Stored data
◇ ◇ ◇ ◇ ◇

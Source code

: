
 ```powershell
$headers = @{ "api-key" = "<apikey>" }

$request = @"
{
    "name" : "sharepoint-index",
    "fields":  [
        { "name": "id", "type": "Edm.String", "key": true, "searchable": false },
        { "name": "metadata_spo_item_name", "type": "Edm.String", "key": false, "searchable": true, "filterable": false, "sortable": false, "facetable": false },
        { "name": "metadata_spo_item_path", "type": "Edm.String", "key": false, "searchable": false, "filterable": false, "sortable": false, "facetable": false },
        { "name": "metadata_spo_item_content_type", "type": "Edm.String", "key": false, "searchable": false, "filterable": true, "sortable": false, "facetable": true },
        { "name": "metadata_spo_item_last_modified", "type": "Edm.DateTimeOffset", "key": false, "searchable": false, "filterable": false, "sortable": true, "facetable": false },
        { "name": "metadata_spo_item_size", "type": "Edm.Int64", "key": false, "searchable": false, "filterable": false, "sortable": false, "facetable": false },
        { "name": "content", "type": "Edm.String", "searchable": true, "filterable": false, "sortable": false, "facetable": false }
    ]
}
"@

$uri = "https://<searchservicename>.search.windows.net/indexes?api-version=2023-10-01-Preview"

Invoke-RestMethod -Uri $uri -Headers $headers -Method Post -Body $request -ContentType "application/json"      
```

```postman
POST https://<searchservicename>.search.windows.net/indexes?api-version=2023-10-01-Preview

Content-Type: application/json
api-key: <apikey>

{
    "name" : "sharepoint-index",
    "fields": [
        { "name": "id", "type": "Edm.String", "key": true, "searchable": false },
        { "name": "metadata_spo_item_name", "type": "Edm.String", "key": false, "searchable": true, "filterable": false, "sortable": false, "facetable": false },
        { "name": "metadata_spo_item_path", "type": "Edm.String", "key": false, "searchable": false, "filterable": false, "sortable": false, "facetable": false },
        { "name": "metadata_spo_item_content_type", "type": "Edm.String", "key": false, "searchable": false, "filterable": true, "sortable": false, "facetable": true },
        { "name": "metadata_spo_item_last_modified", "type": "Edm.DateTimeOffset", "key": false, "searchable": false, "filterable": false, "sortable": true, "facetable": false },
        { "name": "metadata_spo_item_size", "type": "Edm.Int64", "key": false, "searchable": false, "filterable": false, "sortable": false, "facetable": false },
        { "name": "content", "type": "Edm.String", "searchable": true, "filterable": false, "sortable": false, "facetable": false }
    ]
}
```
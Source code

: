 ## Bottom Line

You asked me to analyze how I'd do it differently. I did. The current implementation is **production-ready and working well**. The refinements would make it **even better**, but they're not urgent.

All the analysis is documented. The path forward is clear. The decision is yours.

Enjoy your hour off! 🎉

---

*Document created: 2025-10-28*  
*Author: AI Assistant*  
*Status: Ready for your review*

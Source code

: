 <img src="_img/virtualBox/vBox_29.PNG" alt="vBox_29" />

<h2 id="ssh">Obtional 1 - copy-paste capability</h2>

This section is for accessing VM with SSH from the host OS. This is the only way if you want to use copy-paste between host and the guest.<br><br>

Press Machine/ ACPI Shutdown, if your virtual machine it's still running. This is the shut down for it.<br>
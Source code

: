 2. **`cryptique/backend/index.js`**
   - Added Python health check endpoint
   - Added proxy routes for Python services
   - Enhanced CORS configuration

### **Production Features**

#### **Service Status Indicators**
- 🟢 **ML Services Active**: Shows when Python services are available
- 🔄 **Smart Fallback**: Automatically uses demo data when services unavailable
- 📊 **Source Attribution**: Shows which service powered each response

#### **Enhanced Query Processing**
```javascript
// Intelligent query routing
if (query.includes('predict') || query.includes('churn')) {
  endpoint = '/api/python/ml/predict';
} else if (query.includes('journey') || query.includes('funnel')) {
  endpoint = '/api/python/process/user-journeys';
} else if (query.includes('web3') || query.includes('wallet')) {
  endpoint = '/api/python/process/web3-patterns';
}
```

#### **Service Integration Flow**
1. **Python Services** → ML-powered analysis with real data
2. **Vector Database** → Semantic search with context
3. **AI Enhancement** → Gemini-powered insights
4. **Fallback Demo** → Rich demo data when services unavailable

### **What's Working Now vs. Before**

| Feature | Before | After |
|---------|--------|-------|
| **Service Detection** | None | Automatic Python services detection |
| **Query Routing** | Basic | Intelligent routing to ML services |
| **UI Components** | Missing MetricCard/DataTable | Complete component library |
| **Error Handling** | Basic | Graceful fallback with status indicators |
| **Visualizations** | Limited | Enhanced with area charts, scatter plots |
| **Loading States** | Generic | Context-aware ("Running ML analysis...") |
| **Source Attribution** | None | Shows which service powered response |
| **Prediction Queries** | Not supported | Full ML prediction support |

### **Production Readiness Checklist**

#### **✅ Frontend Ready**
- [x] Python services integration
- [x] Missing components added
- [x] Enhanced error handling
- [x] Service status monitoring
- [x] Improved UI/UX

◇ ◇ ◇ ◇ ◇

→ ACTIVITY
The data above must be reproduced in full, exactly as given.

→ SOLUTION FOR THIS PROBLEM
Source code

:
 ```powershell
$headers = @{ "api-key" = "<apikey>" }

$request = @"
{
    "name" : "sharepoint-index",
    "fields":  [
        { "name": "id", "type": "Edm.String", "key": true, "searchable": false },
        { "name": "metadata_spo_item_name", "type": "Edm.String", "key": false, "searchable": true, "filterable": false, "sortable": false, "facetable": false },
        { "name": "metadata_spo_item_path", "type": "Edm.String", "key": false, "searchable": false, "filterable": false, "sortable": false, "facetable": false },
        { "name": "metadata_spo_item_content_type", "type": "Edm.String", "key": false, "searchable": false, "filterable": true, "sortable": false, "facetable": true },
        { "name": "metadata_spo_item_last_modified", "type": "Edm.DateTimeOffset", "key": false, "searchable": false, "filterable": false, "sortable": true, "facetable": false },
        { "name": "metadata_spo_item_size", "type": "Edm.Int64", "key": false, "searchable": false, "filterable": false, "sortable": false, "facetable": false },
        { "name": "content", "type": "Edm.String", "searchable": true, "filterable": false, "sortable": false, "facetable": false }
    ]
}
"@

$uri = "https://<searchservicename>.search.windows.net/indexes?api-version=2023-10-01-Preview"

Invoke-RestMethod -Uri $uri -Headers $headers -Method Post -Body $request -ContentType "application/json"      
```

```postman
POST https://<searchservicename>.search.windows.net/indexes?api-version=2023-10-01-Preview

Content-Type: application/json
api-key: <apikey>

{
    "name" : "sharepoint-index",
    "fields": [
        { "name": "id", "type": "Edm.String", "key": true, "searchable": false },
        { "name": "metadata_spo_item_name", "type": "Edm.String", "key": false, "searchable": true, "filterable": false, "sortable": false, "facetable": false },
        { "name": "metadata_spo_item_path", "type": "Edm.String", "key": false, "searchable": false, "filterable": false, "sortable": false, "facetable": false },
        { "name": "metadata_spo_item_content_type", "type": "Edm.String", "key": false, "searchable": false, "filterable": true, "sortable": false, "facetable": true },
        { "name": "metadata_spo_item_last_modified", "type": "Edm.DateTimeOffset", "key": false, "searchable": false, "filterable": false, "sortable": true, "facetable": false },
        { "name": "metadata_spo_item_size", "type": "Edm.Int64", "key": false, "searchable": false, "filterable": false, "sortable": false, "facetable": false },
        { "name": "content", "type": "Edm.String", "searchable": true, "filterable": false, "sortable": false, "facetable": false }
    ]
}
```
Source code

: ## Bottom Line

You asked me to analyze how I'd do it differently. I did. The current implementation is **production-ready and working well**. The refinements would make it **even better**, but they're not urgent.

All the analysis is documented. The path forward is clear. The decision is yours.

Enjoy your hour off! 🎉

---

*Document created: 2025-10-28*  
*Author: AI Assistant*  
*Status: Ready for your review*

Source code

: <img src="_img/virtualBox/vBox_29.PNG" alt="vBox_29" />

<h2 id="ssh">Obtional 1 - copy-paste capability</h2>

This section is for accessing VM with SSH from the host OS. This is the only way if you want to use copy-paste between host and the guest.<br><br>

Press Machine/ ACPI Shutdown, if your virtual machine it's still running. This is the shut down for it.<br>
Source code

: 2. **`cryptique/backend/index.js`**
   - Added Python health check endpoint
   - Added proxy routes for Python services
   - Enhanced CORS configuration

### **Production Features**

#### **Service Status Indicators**
- 🟢 **ML Services Active**: Shows when Python services are available
- 🔄 **Smart Fallback**: Automatically uses demo data when services unavailable
- 📊 **Source Attribution**: Shows which service powered each response

#### **Enhanced Query Processing**
```javascript
// Intelligent query routing
if (query.includes('predict') || query.includes('churn')) {
  endpoint = '/api/python/ml/predict';
} else if (query.includes('journey') || query.includes('funnel')) {
  endpoint = '/api/python/process/user-journeys';
} else if (query.includes('web3') || query.includes('wallet')) {
  endpoint = '/api/python/process/web3-patterns';
}
```

#### **Service Integration Flow**
1. **Python Services** → ML-powered analysis with real data
2. **Vector Database** → Semantic search with context
3. **AI Enhancement** → Gemini-powered insights
4. **Fallback Demo** → Rich demo data when services unavailable

### **What's Working Now vs. Before**

| Feature | Before | After |
|---------|--------|-------|
| **Service Detection** | None | Automatic Python services detection |
| **Query Routing** | Basic | Intelligent routing to ML services |
| **UI Components** | Missing MetricCard/DataTable | Complete component library |
| **Error Handling** | Basic | Graceful fallback with status indicators |
| **Visualizations** | Limited | Enhanced with area charts, scatter plots |
| **Loading States** | Generic | Context-aware ("Running ML analysis...") |
| **Source Attribution** | None | Shows which service powered response |
| **Prediction Queries** | Not supported | Full ML prediction support |

### **Production Readiness Checklist**

#### **✅ Frontend Ready**
- [x] Python services integration
- [x] Missing components added
- [x] Enhanced error handling
- [x] Service status monitoring
- [x] Improved UI/UX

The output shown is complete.